Ekanamsha (एकानंशा; ) is a Hindu goddess. She is primarily identified with the illusory power of Vishnu as Yogamaya.

The goddess is believed to have been worshipped by the Vrishnis and the Abhiras. Many "kinship triads", depicting Vasudeva Krishna, Balarama, and their sister Ekanamsha have been found in the Mathura region, which are stylistically dated to the early centuries of the Common era. She is believed to have also reincarnated as the goddess Subhadra, the daughter of Vasudeva and Rohini.

== Etymology ==
In Sanskrit, Ekanamsha means "the single, portionless one", and is a name of the new moon. She is also called Ekanamsha because she alone (eka) protected Krishna at birth.

Another interpretation of her name is that the goddess Yogamaya came to be known as Ekanaṃsha because she was born of one part (aṃśa) of Vishnu himself.

== Relation to other figures ==

=== Yogamaya and Subhadra ===
Subhadra is associated with the goddess Ekanamsha or Yogamaya, both forms of the primordial goddess Mahadevi. Yogamaya facilitates Krishna's birth by being born to Nandagopa and Yashoda. Then, her place is swapped with Krishna to protect the latter from the tyrant ruler Kamsa. After warning Kamsa about his impending death, Yogamaya vanishes.

According to Professor Lavanya Vemsani, Yogamaya manifests as Ekanamsha— the daughter of Nanda and Yashoda—, who then reincarnates as Subhadra.
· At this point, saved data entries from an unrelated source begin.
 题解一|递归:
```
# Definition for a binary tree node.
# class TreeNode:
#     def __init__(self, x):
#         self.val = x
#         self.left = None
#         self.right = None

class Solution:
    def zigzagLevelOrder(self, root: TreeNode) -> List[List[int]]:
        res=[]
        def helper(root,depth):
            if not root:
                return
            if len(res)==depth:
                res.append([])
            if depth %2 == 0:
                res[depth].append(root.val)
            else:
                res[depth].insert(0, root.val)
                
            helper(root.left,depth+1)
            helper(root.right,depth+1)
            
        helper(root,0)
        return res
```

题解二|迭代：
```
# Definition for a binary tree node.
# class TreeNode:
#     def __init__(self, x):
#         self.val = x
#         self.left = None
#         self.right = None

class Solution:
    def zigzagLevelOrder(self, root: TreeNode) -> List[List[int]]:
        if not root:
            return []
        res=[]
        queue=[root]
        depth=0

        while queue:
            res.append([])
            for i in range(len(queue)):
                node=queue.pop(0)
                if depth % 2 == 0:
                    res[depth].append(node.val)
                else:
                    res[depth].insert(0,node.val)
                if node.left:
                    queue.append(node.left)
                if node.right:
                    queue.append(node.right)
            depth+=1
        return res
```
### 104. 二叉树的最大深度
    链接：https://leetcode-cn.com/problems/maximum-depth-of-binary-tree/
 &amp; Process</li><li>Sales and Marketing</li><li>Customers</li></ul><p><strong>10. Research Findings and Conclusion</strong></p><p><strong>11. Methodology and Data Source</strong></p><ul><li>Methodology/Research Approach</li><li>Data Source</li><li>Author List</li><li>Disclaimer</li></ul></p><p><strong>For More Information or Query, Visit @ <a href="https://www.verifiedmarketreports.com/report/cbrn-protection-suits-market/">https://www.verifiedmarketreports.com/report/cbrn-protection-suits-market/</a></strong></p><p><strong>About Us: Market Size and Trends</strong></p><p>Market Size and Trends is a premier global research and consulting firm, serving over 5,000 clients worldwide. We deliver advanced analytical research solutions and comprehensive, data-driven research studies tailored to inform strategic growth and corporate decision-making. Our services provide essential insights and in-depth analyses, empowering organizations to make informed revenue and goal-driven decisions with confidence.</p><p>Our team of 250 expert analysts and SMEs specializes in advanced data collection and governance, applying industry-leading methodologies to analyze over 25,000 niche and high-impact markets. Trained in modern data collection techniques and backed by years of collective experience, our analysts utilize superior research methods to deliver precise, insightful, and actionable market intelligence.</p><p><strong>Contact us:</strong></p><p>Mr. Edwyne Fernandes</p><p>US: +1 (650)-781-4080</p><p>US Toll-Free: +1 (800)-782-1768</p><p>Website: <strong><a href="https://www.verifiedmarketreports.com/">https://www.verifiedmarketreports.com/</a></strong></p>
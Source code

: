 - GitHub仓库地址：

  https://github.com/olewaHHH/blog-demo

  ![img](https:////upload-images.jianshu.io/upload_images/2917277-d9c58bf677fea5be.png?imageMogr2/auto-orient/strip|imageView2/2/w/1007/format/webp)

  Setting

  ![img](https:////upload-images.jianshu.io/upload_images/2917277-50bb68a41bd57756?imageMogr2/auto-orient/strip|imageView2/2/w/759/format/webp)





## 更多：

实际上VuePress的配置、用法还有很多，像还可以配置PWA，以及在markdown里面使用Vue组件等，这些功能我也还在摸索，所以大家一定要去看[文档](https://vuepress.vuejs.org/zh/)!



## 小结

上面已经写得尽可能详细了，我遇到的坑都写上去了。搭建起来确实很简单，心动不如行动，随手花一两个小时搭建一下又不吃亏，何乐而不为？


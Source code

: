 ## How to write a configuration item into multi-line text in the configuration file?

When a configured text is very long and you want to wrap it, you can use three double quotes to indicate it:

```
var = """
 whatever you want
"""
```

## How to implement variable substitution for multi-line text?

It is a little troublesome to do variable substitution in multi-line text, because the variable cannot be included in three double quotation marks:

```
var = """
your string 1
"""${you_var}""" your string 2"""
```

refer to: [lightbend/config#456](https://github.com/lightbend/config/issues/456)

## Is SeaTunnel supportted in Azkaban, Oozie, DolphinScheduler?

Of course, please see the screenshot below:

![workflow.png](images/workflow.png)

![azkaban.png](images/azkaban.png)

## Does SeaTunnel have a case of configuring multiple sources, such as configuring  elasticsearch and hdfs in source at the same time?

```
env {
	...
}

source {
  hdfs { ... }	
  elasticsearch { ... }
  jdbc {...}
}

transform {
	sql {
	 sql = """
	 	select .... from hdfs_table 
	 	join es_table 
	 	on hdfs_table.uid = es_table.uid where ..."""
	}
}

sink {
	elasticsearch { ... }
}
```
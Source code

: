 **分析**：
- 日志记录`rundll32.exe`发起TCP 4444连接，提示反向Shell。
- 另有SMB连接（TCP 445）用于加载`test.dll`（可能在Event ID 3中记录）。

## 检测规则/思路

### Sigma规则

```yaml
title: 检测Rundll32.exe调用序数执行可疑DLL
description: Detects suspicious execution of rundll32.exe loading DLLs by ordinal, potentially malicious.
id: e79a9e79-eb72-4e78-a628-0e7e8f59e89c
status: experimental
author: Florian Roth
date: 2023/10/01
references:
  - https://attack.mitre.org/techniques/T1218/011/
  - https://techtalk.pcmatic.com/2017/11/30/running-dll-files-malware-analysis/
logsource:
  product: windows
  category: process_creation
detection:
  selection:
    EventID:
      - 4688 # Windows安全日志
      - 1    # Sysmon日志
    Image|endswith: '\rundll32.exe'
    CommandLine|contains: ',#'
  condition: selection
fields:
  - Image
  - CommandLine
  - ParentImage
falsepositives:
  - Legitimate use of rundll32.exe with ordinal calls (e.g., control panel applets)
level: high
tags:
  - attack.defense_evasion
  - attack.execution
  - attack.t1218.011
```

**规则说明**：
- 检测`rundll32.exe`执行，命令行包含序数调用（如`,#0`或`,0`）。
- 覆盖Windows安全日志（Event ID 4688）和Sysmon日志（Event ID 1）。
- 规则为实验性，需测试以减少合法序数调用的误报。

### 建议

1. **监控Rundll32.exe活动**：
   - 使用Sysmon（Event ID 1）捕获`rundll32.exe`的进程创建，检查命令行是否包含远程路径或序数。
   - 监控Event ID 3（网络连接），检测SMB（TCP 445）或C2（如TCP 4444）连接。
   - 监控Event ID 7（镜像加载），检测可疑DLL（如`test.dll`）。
According to Devdutt Pattanaik, the scriptures don't clarify if Yogamaya becomes Subhadra after fulfilling her role, but the name 'Yogamaya' is synonymous with Subhadra in Puri, Odisha, where she is worshipped prominently.

According to Professor Lavanya Vemsani, interpreting Ekanamsha, and her incarnation as Subhadra, as both lover and sister of Krishna and Balarama is misplaced.

=== Vishnu ===
In the Harivamsa, Vishnu and Ekanamsha hold complementary roles. Her work of confusing Kamsa is necessary for Vishnu to incarnate.

== Literature ==

=== Harivamsa ===
According to S. C. Mukherji, a modern scholar, in the Harivamsa, Ekanamsha is identified as a shakti of Vishnu as the goddess of Ekadasi, having descended as the daughter of Nanda to protect the baby Krishna from Kamsa. She is born to Nanda and Yashoda, and brought to Mathura by Vasudeva. Thus, Kamsa is tricked into thinking she is the ninth child of Devaki (Krishna's mother), but she is not Krishna's biological sister. When Ekanamsha leaves her infant body, the goddess is described as Narayan's consort, Katyayani, or Durga.

The text describes Ekanamsha as the goddess placed between Samkarsana (Balarama) and Krishna. She receives homage from the Yadavas, who see her as encompassing all goddesses. Indra also adopts her as a sister.

=== Vishnudharmottara Purana ===
The Vishnudharmottara Purana describes the deity as Gandhari (the power of illusion pertaining to Vishnu), and this Gandhari represents the deities Dhrti, Kirti, Pusti, Sraddha, Sarasvati, Gayatri, and Kalaratri.

=== Brahmavaivarta Purana ===
According to the Brahmavaivarta Purana, Ekanamsha is described as the avatar of Durga, who became the daughter of Nanda and Yashoda, who was taken away by Vasudeva. When Kamsa tried to kill her, she transformed into the goddess Yogamaya, & berated Kamsa for his attempt to commit infanticide. Though in other versions the baby girl is carried to the Vindhya mountains, in this text, she stays with Vasudeva and Devaki. Later, when Krishna marries his chief consort, Rukmini, she is sent with Durvasa to protect and help him.

==Iconography==
Ekanamsha is portrayed with Krishna in the earliest Krishnaite iconography.

Kushana images from 2nd-century CE Mathura depict a triad of deities: two gods flanking a goddess. Comparable 9th-century representations in Etah and Ellora mirror this composition. This is identified as the Vrishni triad, featuring Samkarshana (Balarama), Ekanamsha, and Vāsudeva (Krishna). Here, Ekanamsha is an ancient goddess worshipped by the Vrishni people and is identified with Subhadra; later this triad becomes popular in Jagannath sect.